Threat model and security guarantees for Secure LSL.


Architecture Overview

Secure LSL implements a centrally-managed authorization model designed for the operational realities of research and clinical data acquisition environments. A trusted administrator generates a keypair and provisions it to all authorized devices within a deployment. Private keys are encrypted at rest using a passphrase-derived key, providing resistance against offline attacks on stolen configuration files.

Data transmission uses unique per-connection session keys derived through key agreement and key derivation, with authenticated encryption providing confidentiality, integrity, and replay protection. This architecture establishes a cryptographically enforced trust boundary at the network level while remaining transparent to dynamically linked applications, requiring no code changes for the vast majority of existing LSL software. Statically linked C++ applications must be recompiled against liblsl-secure.


Threat Model

Assets to Protect

  1. Biosignal data in transit: EEG, EMG, ECG, and other physiological signals
  2. Research integrity: Ensuring recorded data hasn't been tampered with
  3. Device authenticity: Verifying data sources are legitimate

Adversary Capabilities

Secure LSL protects against adversaries who can:

Capability Protected?
Read network traffic (passive eavesdropping) Yes
Modify network traffic (active MITM) Yes
Inject packets into the network Yes
Replay captured packets Yes
Connect unauthorized devices Yes
Compromise the network infrastructure Yes

Secure LSL does NOT protect against:

Capability Why Not
Physical access to devices Out of scope (endpoint security)
Compromise of endpoint OS Out of scope (endpoint security)
Denial of service Network-level mitigation required
Side-channel attacks on the host Mitigated by libsodium, not fully prevented

Security Guarantees

Confidentiality

Guarantee: Only authorized endpoints can read biosignal data.
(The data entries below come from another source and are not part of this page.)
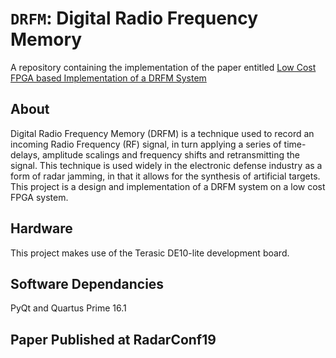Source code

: # `DRFM`: Digital Radio Frequency Memory
A repository containing the implementation of the paper entitled [Low Cost FPGA based Implementation of a DRFM System](https://ieeexplore.ieee.org/abstract/document/8835754) 

## About
Digital Radio Frequency Memory (DRFM) is a technique used to record an incoming Radio Frequency (RF) signal, in turn applying a series of time-delays, amplitude scalings and frequency shifts and retransmitting the signal. This technique is used widely in the electronic defense industry as a form of radar jamming, in that it allows for the synthesis of artificial targets. This project is a  design and implementation of a DRFM system on a low cost FPGA system.

## Hardware
This project makes use of the Terasic DE10-lite development board.

## Software Dependancies 
PyQt and Quartus Prime 16.1

## Paper Published at RadarConf19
  • Authenticated encryption with 256-bit symmetric keys
  • Unique session keys per connection
  • Key material never transmitted in plaintext

Integrity

Guarantee: Any modification to data in transit is detected.
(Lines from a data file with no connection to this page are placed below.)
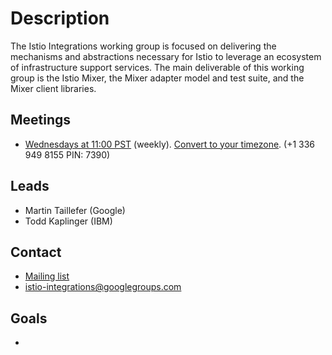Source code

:# Description

The Istio Integrations working group is focused on delivering the mechanisms and abstractions
necessary for Istio to leverage an ecosystem of infrastructure support services. The main
deliverable of this working group is the Istio Mixer, the Mixer adapter model and test suite,
and the Mixer client libraries.

## Meetings

* [Wednesdays at 11:00 PST](meet.google.com/wxz-scww-uwf) (weekly). [Convert to your timezone](http://www.thetimezoneconverter.com/?t=11:00&tz=pst). (+1 336 949 8155 PIN: 7390)

## Leads

* Martin Taillefer (Google)
* Todd Kaplinger (IBM)

## Contact

* [Mailing list](https://groups.google.com/forum/#!forum/istio-integrations)
* [istio-integrations@googlegroups.com](mailto:istio-integrations@googlegroups.com)

## Goals

*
  • Per-packet message authentication
  • Verification before decryption
  • In testing, 10,000 modified packets were presented: 100% detected and rejected

Authorization

Guarantee: Only devices with the shared keypair can communicate.

  • Public key comparison during connection establishment
  • Mutual verification ensures both parties possess matching credentials
  • Mismatched keys result in immediate connection rejection

Replay Protection

Guarantee: Captured packets cannot be re-injected.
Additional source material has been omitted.